これ、ずっと続くと無意識に思っていた平和な日常が突然消滅したことが信じられない気持ちを、よく表していると思います。
    消えたんじゃない、どこかにあるはずだ。今いる世界が間違ってるんだ。そう思ってしまうほど、日常の消滅というのは受け入れがたいものなのでしょう。
    なんの前触れもなく明日日常が崩壊する可能性があるなか生きている。私たちは、私たちが自覚する以上にハードな世界にいるのかもしれません。

4.江古田ちゃんじゃない!!問題を考える

    実はこの書籍、読んでいなかっただけで存在はかなり前なら知っていました。レビューだけ見て、意外と辛口な感想が多いなと思った記憶があります。

    今回改めて反響を調べたのですが、やはり好き嫌いがかなり分かれる作品のようです。
    数々見られる拒絶反応も種類がいくつかあるようで、以下箇条書きで分類してみると、

・「育児」と「下ネタ」の同居が許せないという私のような潔癖派
・育児の苦労話やノウハウを期待したのに読んでみたらふざけた内容ばかりじゃないか派
そして、
・江古田ちゃんじゃない!!派

    前の二つは、感性や求めるものの違いなので仕方ないとして、興味深かったのは三つ目。これについて、少し考えていきます。

    その前に、江古田ちゃんって誰?    という方のために説明しておきます。
    瀧波ユカリのデビュー作『臨死!江古田ちゃん』。キャバクラやヌードモデルなどハードなバイトで日銭を稼ぐフリーター・江古田ちゃん。一夜を共にした男は星の数、しかし本命の男・まーくんには、二番目の女として不憫な扱いをされ続けている。そんな彼女が、男女や社会、若者等をシニカルな目線からバッサバッサと切る4コママンガです。

    生活感溢れていてまるで自伝のようなので、瀧波ユカリ=江古田ちゃん、と錯覚する気持ちは分かります。今回、自伝ならずとも日記という形で作者の生活が明かになり、『江古田ちゃんではなかった瀧波ユカリ』が明確になったわけですが……。
    さて、作者が江古田ちゃんじゃない!!ことが、どうして問題になるのか。ここで突然ですが、一項で挙げたインド人の例えを振り返ります。

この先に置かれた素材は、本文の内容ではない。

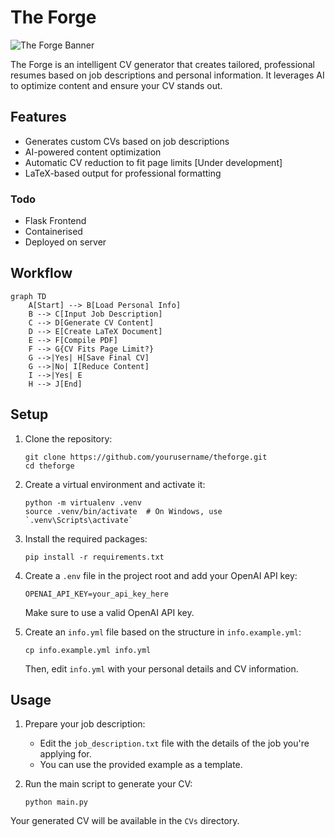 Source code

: # The Forge

![The Forge Banner](https://via.placeholder.com/1200x300?text=The+Forge+Banner+Coming+Soon)

The Forge is an intelligent CV generator that creates tailored, professional resumes based on job descriptions and personal information. It leverages AI to optimize content and ensure your CV stands out.

## Features

- Generates custom CVs based on job descriptions
- AI-powered content optimization
- Automatic CV reduction to fit page limits [Under development]
- LaTeX-based output for professional formatting

### Todo

- Flask Frontend
- Containerised
- Deployed on server

## Workflow

```mermaid
graph TD
    A[Start] --> B[Load Personal Info]
    B --> C[Input Job Description]
    C --> D[Generate CV Content]
    D --> E[Create LaTeX Document]
    E --> F[Compile PDF]
    F --> G{CV Fits Page Limit?}
    G -->|Yes| H[Save Final CV]
    G -->|No| I[Reduce Content]
    I -->|Yes| E
    H --> J[End]
```

## Setup

1. Clone the repository:
   ```
   git clone https://github.com/yourusername/theforge.git
   cd theforge
   ```

2. Create a virtual environment and activate it:
   ```
   python -m virtualenv .venv
   source .venv/bin/activate  # On Windows, use `.venv\Scripts\activate`
   ```

3. Install the required packages:
   ```
   pip install -r requirements.txt
   ```

4. Create a `.env` file in the project root and add your OpenAI API key:
   ```
   OPENAI_API_KEY=your_api_key_here
   ```
   Make sure to use a valid OpenAI API key.

5. Create an `info.yml` file based on the structure in `info.example.yml`:
   ```
   cp info.example.yml info.yml
   ```
   Then, edit `info.yml` with your personal details and CV information.

## Usage

1. Prepare your job description:
   - Edit the `job_description.txt` file with the details of the job you're applying for.
   - You can use the provided example as a template.

2. Run the main script to generate your CV:
   ```
   python main.py
   ```

Your generated CV will be available in the `CVs` directory.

    可愛い孫との別れをおしみ、はるまきが乗る電車が発車した後も追いすがってくる筆者の母の様子を「無賃乗車しようとするインド人みたい」だったと筆者は書いています。私はここ、おもしろくてとても好きです。
    が。
    ここで「インドの方に失礼だし、そういうの良くないと思います!」と真顔でキレられたら。「えっ、あ……すんまへ、そういうつもりじゃ……」と謝るしかないわけです。

    この笑っていい・いけないのラインは非常に難しくて、人によって位置は異なり、正解はありません。
    そして重要なのは、表現を受けとる人によって異なるだけでなく、表現をする人によっても異なるということです。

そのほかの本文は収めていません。